Only the pictures are to be dropped; return all other data below exactly.

=== EXTRACTED RECORDS ===

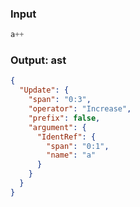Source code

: ### Input
```js
a++
```

### Output: ast
```json
{
  "Update": {
    "span": "0:3",
    "operator": "Increase",
    "prefix": false,
    "argument": {
      "IdentRef": {
        "span": "0:1",
        "name": "a"
      }
    }
  }
}
```
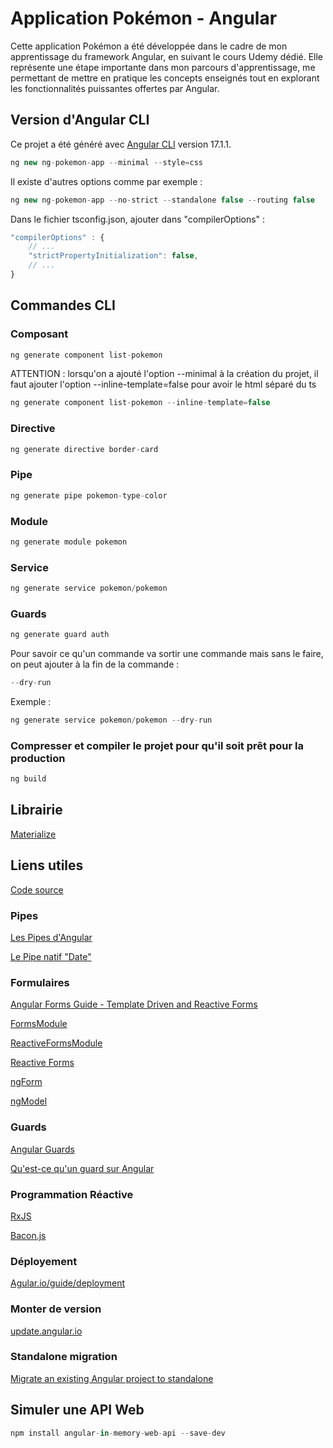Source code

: # Application Pokémon - Angular

Cette application Pokémon a été développée dans le cadre de mon apprentissage du framework Angular, en suivant le cours Udemy dédié. Elle représente une étape importante dans mon parcours d'apprentissage, me permettant de mettre en pratique les concepts enseignés tout en explorant les fonctionnalités puissantes offertes par Angular.




## Version d'Angular CLI
Ce projet a été généré avec [Angular CLI](https://github.com/angular/angular-cli) version 17.1.1.

```js
ng new ng-pokemon-app --minimal --style=css
```


Il existe d'autres options comme par exemple :

```js
ng new ng-pokemon-app --no-strict --standalone false --routing false
```


Dans le fichier tsconfig.json, ajouter dans "compilerOptions" : 

```js
"compilerOptions" : {
    // ...
    "strictPropertyInitialization": false,
    // ...
}
```


## Commandes CLI

### Composant 
```js
ng generate component list-pokemon
```
ATTENTION : lorsqu'on a ajouté l'option --minimal à la création du projet, 
il faut ajouter l'option --inline-template=false pour avoir le html séparé du ts
```js
ng generate component list-pokemon --inline-template=false
```

### Directive
```js
ng generate directive border-card
```

### Pipe 
```js
ng generate pipe pokemon-type-color
```

### Module 
```js
ng generate module pokemon
```

### Service
```js
ng generate service pokemon/pokemon
```

### Guards
```js
ng generate guard auth
```



Pour savoir ce qu'un commande va sortir une commande mais sans le faire, on peut ajouter à la fin de la commande :
```js
--dry-run 
```
Exemple :
```js
ng generate service pokemon/pokemon --dry-run
```


### Compresser et compiler le projet pour qu'il soit prêt pour la production
```js
ng build
```


## Librairie

[Materialize](https://materializecss.com/getting-started.html)


## Liens utiles

[Code source](https://angularsenior.fr/ressources-apprendre-angular)

### Pipes

[Les Pipes d'Angular](https://angular.io/guide/pipes)

[Le Pipe natif "Date"](https://angular.io/api/common/DatePipe)

### Formulaires

[Angular Forms Guide - Template Driven and Reactive Forms](https://blog.angular-university.io/introduction-to-angular-2-forms-template-driven-vs-model-driven/)

[FormsModule](https://angular.io/api/forms/FormsModule)

[ReactiveFormsModule](https://angular.io/api/forms/ReactiveFormsModule)

[Reactive Forms](https://angular.io/guide/reactive-forms#!)

[ngForm](https://angular.io/api/forms/NgForm)

[ngModel](https://angular.io/api/forms/NgModel)

### Guards

[Angular Guards](https://angular.io/guide/router-tutorial-toh#milestone-5-route-guards)

[Qu'est-ce qu'un guard sur Angular](https://angular.fr/routing/guard.html)

### Programmation Réactive

[RxJS](https://rxjs.dev/)

[Bacon.js](https://baconjs.github.io/)

### Déployement

[Agular.io/guide/deployment](https://angular.io/guide/deployment)

### Monter de version

[update.angular.io](https://update.angular.io/)

### Standalone migration

[Migrate an existing Angular project to standalone](https://angular.io/guide/standalone-migration)

## Simuler une API Web

```js
npm install angular-in-memory-web-api --save-dev
```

===

SOLUTION TO THIS PROBLEM ::
Source code

: ### Input
```js
a++
```

### Output: ast
```json
{
  "Update": {
    "span": "0:3",
    "operator": "Increase",
    "prefix": false,
    "argument": {
      "IdentRef": {
        "span": "0:1",
        "name": "a"
      }
    }
  }
}
```
Source code

: # Application Pokémon - Angular

Cette application Pokémon a été développée dans le cadre de mon apprentissage du framework Angular, en suivant le cours Udemy dédié. Elle représente une étape importante dans mon parcours d'apprentissage, me permettant de mettre en pratique les concepts enseignés tout en explorant les fonctionnalités puissantes offertes par Angular.




## Version d'Angular CLI
Ce projet a été généré avec [Angular CLI](https://github.com/angular/angular-cli) version 17.1.1.

```js
ng new ng-pokemon-app --minimal --style=css
```


Il existe d'autres options comme par exemple :

```js
ng new ng-pokemon-app --no-strict --standalone false --routing false
```


Dans le fichier tsconfig.json, ajouter dans "compilerOptions" : 

```js
"compilerOptions" : {
    // ...
    "strictPropertyInitialization": false,
    // ...
}
```


## Commandes CLI

### Composant 
```js
ng generate component list-pokemon
```
ATTENTION : lorsqu'on a ajouté l'option --minimal à la création du projet, 
il faut ajouter l'option --inline-template=false pour avoir le html séparé du ts
```js
ng generate component list-pokemon --inline-template=false
```

### Directive
```js
ng generate directive border-card
```

### Pipe 
```js
ng generate pipe pokemon-type-color
```

### Module 
```js
ng generate module pokemon
```

### Service
```js
ng generate service pokemon/pokemon
```

### Guards
```js
ng generate guard auth
```



Pour savoir ce qu'un commande va sortir une commande mais sans le faire, on peut ajouter à la fin de la commande :
```js
--dry-run 
```
Exemple :
```js
ng generate service pokemon/pokemon --dry-run
```


### Compresser et compiler le projet pour qu'il soit prêt pour la production
```js
ng build
```


## Librairie

[Materialize](https://materializecss.com/getting-started.html)


## Liens utiles

[Code source](https://angularsenior.fr/ressources-apprendre-angular)

### Pipes

[Les Pipes d'Angular](https://angular.io/guide/pipes)

[Le Pipe natif "Date"](https://angular.io/api/common/DatePipe)

### Formulaires

[Angular Forms Guide - Template Driven and Reactive Forms](https://blog.angular-university.io/introduction-to-angular-2-forms-template-driven-vs-model-driven/)

[FormsModule](https://angular.io/api/forms/FormsModule)

[ReactiveFormsModule](https://angular.io/api/forms/ReactiveFormsModule)

[Reactive Forms](https://angular.io/guide/reactive-forms#!)

[ngForm](https://angular.io/api/forms/NgForm)

[ngModel](https://angular.io/api/forms/NgModel)

### Guards

[Angular Guards](https://angular.io/guide/router-tutorial-toh#milestone-5-route-guards)

[Qu'est-ce qu'un guard sur Angular](https://angular.fr/routing/guard.html)

### Programmation Réactive

[RxJS](https://rxjs.dev/)

[Bacon.js](https://baconjs.github.io/)

### Déployement

[Agular.io/guide/deployment](https://angular.io/guide/deployment)

### Monter de version

[update.angular.io](https://update.angular.io/)

### Standalone migration

[Migrate an existing Angular project to standalone](https://angular.io/guide/standalone-migration)

## Simuler une API Web

```js
npm install angular-in-memory-web-api --save-dev
```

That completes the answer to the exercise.